Probabilmente ognuno ha proposto la propria interpretazione dell'orrore indicibile, la propria visione delle immagini che si presentano oltre la soglia della follia.
Per questa ragione spesso tali adattamenti non hanno suscitato l'entusiasmo degli appassionati del visionario di Providence; ognuno nella sua fantasia aveva creato un'immagine del mondo lovecraftiano, capace di far emergere i nostri terrori personali, che era ben diversa dalla rappresentazione visiva.
D'altro canto H.P. Lovecraft non amava particolarmente il cinema, guardava a quest'arte con molta diffidenza, soprattutto all'idea di una possibile trasposizione cinematografica delle sue opere.
In una lettera al poeta Richard Morse infatti scrisse:1
I shall never permit anything bearing my signature to be banalised and vulgarised into the flat, infantile twaddle which passes for ‘horror tales’ amongst radio and cinema audiences.

Egli riteneva quindi opportuno che le sue storie rimanessero nell'ambito della letteratura, temendo una loro banalizzazione e volgarizzazione e, probabilmente, non si sarebbe ritenuto soddisfatto di fronte alla maggior parte delle trasposizione cinematografiche delle sue opere che sono state realizzate nei decenni successivi.
Non si giudica ovviamente una trasposizione cinematografica in base alla maggior o minore fedeltà al testo di partenza, ma quello che ci si propone di compiere con quest'analisi è una breve indagine sui tentativi compiuti da diversi registi nel rappresentare visivamente l'”indicibilità” dell'orrore lovecraftiano, secondo quelle che erano le caratteristiche da lui indicate nel saggio Supernatural Horror in Literature.
Il suo stile, da lui definito “supernatural horror” o “cosmic horror”, era ben diverso da quello di un altro maestro della letteratura del brivido, E.A. Poe, più incentrato sugli stati distorti della psiche umana.
Il punto di partenza delle opere di Lovecraft era ciò che egli definiva “the oldest and strongest emotion of mankind”2, cioè il terrore (ma anche l'attrazione) dell'ignoto, sulla base di tale affermazione costruì un pantheon nato dai suoi incubi, composto da divinità/mostri ancestrali che provenivano dalle regioni più remote e sconosciute dell'universo ma che, allo stesso tempo, erano stati i nostri progenitori.
Nacquero così i miti di Cthulhu, quei segreti oscuri che una volta scoperti non potevano che causare la morte o la follia dell'incauto protagonista, il cui terribile aspetto poteva solo essere parzialmente reso dalle parole a causa dell'incapacità della mente umana di comprenderne l'orrore.
Rappresentare tale universo nato dai sogni dello scrittore è certamente una sfida per un regista, soprattutto se si prefigge di ricreare l’"atmosfera” (concetto così caro al visionario di Providence) dei suoi racconti.
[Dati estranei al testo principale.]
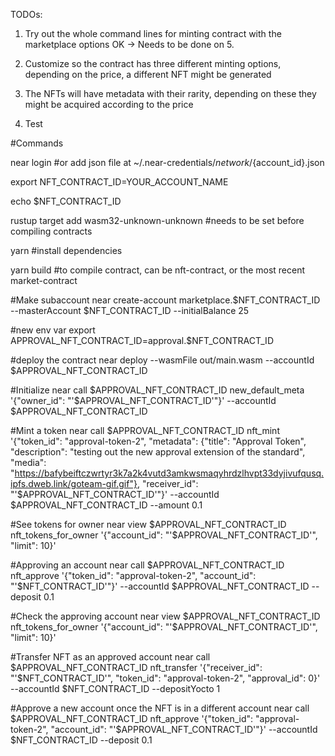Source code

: TODOs:

1. Try out the whole command lines for minting contract with the marketplace options OK
-> Needs to be done on 5.

2. Customize so the contract has three different minting options, depending on the price, a different NFT might be generated
3. The NFTs will have metadata with their rarity, depending on these they might be acquired according to the price
4. Test

#Commands

near login
#or add json file at ~/.near-credentials/${network}/${account_id}.json

export NFT_CONTRACT_ID=YOUR_ACCOUNT_NAME

echo $NFT_CONTRACT_ID

rustup target add wasm32-unknown-unknown
#needs to be set before compiling contracts

yarn
#install dependencies

yarn build 
#to compile contract, can be nft-contract, or the most recent market-contract

#Make subaccount
near create-account marketplace.$NFT_CONTRACT_ID --masterAccount $NFT_CONTRACT_ID --initialBalance 25

#new env var
export APPROVAL_NFT_CONTRACT_ID=approval.$NFT_CONTRACT_ID

#deploy the contract
near deploy --wasmFile out/main.wasm --accountId $APPROVAL_NFT_CONTRACT_ID

#Initialize
near call $APPROVAL_NFT_CONTRACT_ID new_default_meta '{"owner_id": "'$APPROVAL_NFT_CONTRACT_ID'"}' --accountId $APPROVAL_NFT_CONTRACT_ID

#Mint a token
near call $APPROVAL_NFT_CONTRACT_ID nft_mint '{"token_id": "approval-token-2", "metadata": {"title": "Approval Token", "description": "testing out the new approval extension of the standard", "media": "https://bafybeiftczwrtyr3k7a2k4vutd3amkwsmaqyhrdzlhvpt33dyjivufqusq.ipfs.dweb.link/goteam-gif.gif"}, "receiver_id": "'$APPROVAL_NFT_CONTRACT_ID'"}' --accountId $APPROVAL_NFT_CONTRACT_ID --amount 0.1

#See tokens for owner
near view $APPROVAL_NFT_CONTRACT_ID nft_tokens_for_owner '{"account_id": "'$APPROVAL_NFT_CONTRACT_ID'", "limit": 10}'

#Approving an account
near call $APPROVAL_NFT_CONTRACT_ID nft_approve '{"token_id": "approval-token-2", "account_id": "'$NFT_CONTRACT_ID'"}' --accountId $APPROVAL_NFT_CONTRACT_ID --deposit 0.1

#Check the approving account
near view $APPROVAL_NFT_CONTRACT_ID nft_tokens_for_owner '{"account_id": "'$APPROVAL_NFT_CONTRACT_ID'", "limit": 10}'

#Transfer NFT as an approved account
near call $APPROVAL_NFT_CONTRACT_ID nft_transfer '{"receiver_id": "'$NFT_CONTRACT_ID'", "token_id": "approval-token-2", "approval_id": 0}' --accountId $NFT_CONTRACT_ID --depositYocto 1

#Approve a new account once the NFT is in a different account
near call $APPROVAL_NFT_CONTRACT_ID nft_approve '{"token_id": "approval-token-2", "account_id": "'$APPROVAL_NFT_CONTRACT_ID'"}' --accountId $NFT_CONTRACT_ID --deposit 0.1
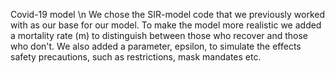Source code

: Covid-19 model \n
We chose the SIR-model code that we previously worked with as our base for our model.
To make the model more realistic we added a mortality rate (m) to distinguish between those who recover and those who don't. 
We also added a parameter, epsilon, to simulate the effects safety precautions, such as restrictions, mask mandates etc.
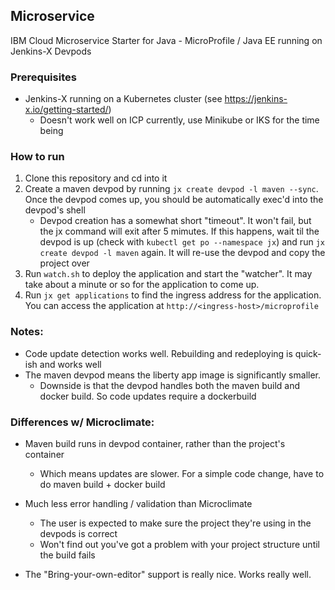 ## Microservice
IBM Cloud Microservice Starter for Java - MicroProfile / Java EE running on Jenkins-X Devpods

### Prerequisites
- Jenkins-X running on a Kubernetes cluster (see https://jenkins-x.io/getting-started/)
   - Doesn't work well on ICP currently, use Minikube or IKS for the time being
   
### How to run
1) Clone this repository and cd into it
2) Create a maven devpod by running `jx create devpod -l maven --sync`. Once the devpod comes up, you should be automatically exec'd into the devpod's shell
   - Devpod creation has a somewhat short "timeout". It won't fail, but the jx command will exit after 5 mimutes. If this happens, wait til the devpod is up (check with `kubectl get po --namespace jx`) and run `jx create devpod -l maven` again. It will re-use the devpod and copy the project over
3) Run `watch.sh` to deploy the application and start the "watcher". It may take about a minute or so for the application to come up.
4) Run `jx get applications` to find the ingress address for the application. You can access the application at `http://<ingress-host>/microprofile`

### Notes:
- Code update detection works well. Rebuilding and redeploying is quick-ish and works well
- The maven devpod means the liberty app image is significantly smaller.
   - Downside is that the devpod handles both the maven build and docker build. So code updates require a dockerbuild

### Differences w/ Microclimate:
- Maven build runs in devpod container, rather than the project's container

	- Which means updates are slower. For a simple code change, have to do maven build + docker build
- Much less error handling / validation than Microclimate
	
	- The user is expected to make sure the project they're using in the devpods is correct
	- Won't find out you've got a problem with your project structure until the build fails
- The "Bring-your-own-editor" support is really nice. Works really well.
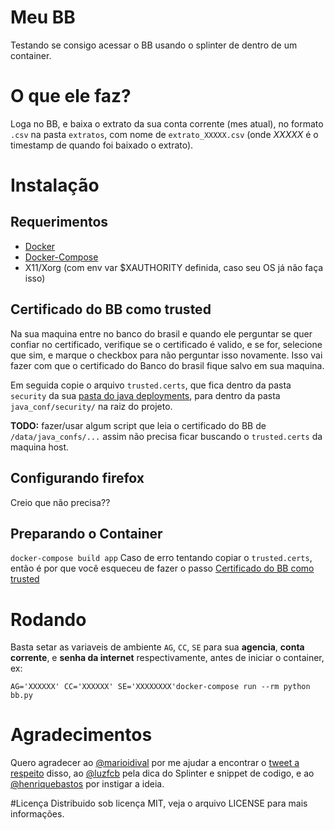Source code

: # Meu BB
Testando se consigo acessar o BB usando o splinter de dentro de um container.

# O que ele faz?
Loga no BB, e baixa o extrato da sua conta corrente (mes atual), no formato `.csv` na pasta `extratos`, com nome de `extrato_XXXXX.csv` (onde *XXXXX* é o timestamp de quando foi baixado o extrato).

# Instalação
## Requerimentos
 * [Docker](https://docs.docker.com/engine/installation/ "Instalar Docker")
 * [Docker-Compose](https://docs.docker.com/compose/install/#install-using-pip "Instalar Docker-Compose")
 * X11/Xorg (com env var $XAUTHORITY definida, caso seu OS já não faça isso)

## Certificado do BB como trusted
Na sua maquina entre no banco do brasil e quando ele perguntar se quer confiar no certificado, verifique se o certificado é valido, e se for, selecione que sim, e marque o checkbox para não perguntar isso novamente.
Isso vai fazer com que o certificado do Banco do brasil fique salvo em sua maquina.

Em seguida copie o arquivo `trusted.certs`, que fica dentro da pasta `security` da sua [pasta do java deployments](http://docs.oracle.com/javase/7/docs/technotes/guides/jweb/jcp/properties.html#location), para dentro da pasta `java_conf/security/` na raiz do projeto.

**TODO:** fazer/usar algum script que leia o certificado do BB de `/data/java_confs/...` assim não precisa ficar buscando o `trusted.certs` da maquina host.

## Configurando firefox
Creio que não precisa??

## Preparando o Container
`docker-compose build app`
Caso de erro tentando copiar o `trusted.certs`, então é por que você esqueceu de fazer o passo [Certificado do BB como trusted](#certificado-do-bb-como-trusted)

# Rodando
Basta setar as variaveis de ambiente `AG`, `CC`, `SE` para sua **agencia**, **conta corrente**, e **senha da internet** respectivamente, antes de iniciar o container, ex:

`AG='XXXXXX' CC='XXXXXX' SE='XXXXXXXX'docker-compose run --rm python bb.py`

# Agradecimentos
Quero agradecer ao [@marioidival](https://github.com/marioidival) por me ajudar a encontrar o [tweet a respeito](https://twitter.com/henriquebastos/status/676335721125425152) disso, ao [@luzfcb](https://github.com/luzfcb) pela dica do Splinter e snippet de codigo, e ao [@henriquebastos](https://github.com/henriquebastos) por instigar a ideia.

#Licença
Distribuido sob licença MIT, veja o arquivo LICENSE para mais informações.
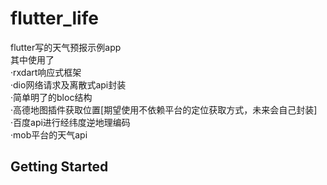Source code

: # flutter_life

flutter写的天气预报示例app  
其中使用了  
·rxdart响应式框架  
·dio网络请求及离散式api封装  
·简单明了的bloc结构  
·高德地图插件获取位置[期望使用不依赖平台的定位获取方式，未来会自己封装]  
·百度api进行经纬度逆地理编码  
·mob平台的天气api  

## Getting Started

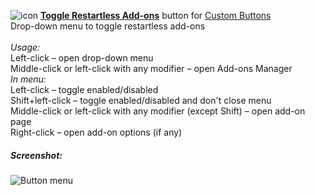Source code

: ![icon](https://raw.github.com/Infocatcher/Custom_Buttons/master/Toggle_Restartless_Add-ons/icon.png)&nbsp;<a href="http://infocatcher.github.io/Custom_Buttons/install/toggleRestartlessAddons.html"><strong>Toggle Restartless Add-ons</strong></a> button for [Custom Buttons](https://addons.mozilla.org/addon/custom-buttons/)
<br>Drop-down menu to toggle restartless add-ons
<br>
<br><em>Usage:</em>
<br>Left-click – open drop-down menu
<br>Middle-click or left-click with any modifier – open Add-ons Manager
<br><em>In menu:</em>
<br>Left-click – toggle enabled/disabled
<br>Shift+left-click – toggle enabled/disabled and don't close menu
<br>Middle-click or left-click with any modifier (except Shift) – open add-on page
<br>Right-click – open add-on options (if any)

##### Screenshot:
<img src="https://raw.github.com/Infocatcher/Custom_Buttons/master/Toggle_Restartless_Add-ons/toggleRestartlessAddons-en.png" alt="Button menu" align="top">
Come infatti Lovecraft affermava: 3


The true weird tale has something more than secret murder, bloody bones, or a sheeted form clanking chains according to rule. A certain atmosphere of breathless and unexplainable dread of outer, unknown forces must be present, and there must be a hint, expressed with a seriousness and portentousness becoming its subject, of that most terrible conception of the human brain- a malign and particular suspension of defeat of those fixed laws of Nature which are our only safeguard against the assaults of chaos and the dæmons of umplumbed space(...) Atmosphere is the all important thing, for the final criterion of authenticity is not the dovetailing of a plot but the creation of a given sensation. We may say, as a general thing, that a weird story whose intent is to teach or produce a social effect, or one in which the horrors are finally explained away by natural means, is not a genuine tale of cosmic fears...


Inoltre poneva una distinzione tra il proprio genere e quello che definiva “le conte cruel”, basato soprattutto sugli orrori e le torture fisiche: il terrore primario dei suoi personaggi non il dolore e la morte fisica, quando la caduta di ogni certezza e punto di riferimento, il disorientamento e la perdita di sé di fronte all'ignoto.
I film scelti in quest’analisi sono solo una minima parte tra la vasta produzione cinematografica ispirata all’opera lovecraftiana, ma si ritiene che possano essere rappresentativi di due filoni principali, quello che rende manifesto l'indicibile, e quello che invece predilige rimanere sulla linea di confine tra il detto e il non detto e il non mostrato, lasciando spazio all'interpretazione del pubblico.
La filmografia cui si farà riferimento sarà la seguente: The Haunted Palace di R.Corman, Dagon e H. P. Lovecraft's Dreams in the Witch House di Stuart Gordon, The Resurrected di Dan O'Bannon, The Call of Cthulhu di Andrew Leman, Colour from the Dark di Ivan Zucconi, Necronomicon di Christopher Gans, Shusuke Kaneko e Brian Yuzna.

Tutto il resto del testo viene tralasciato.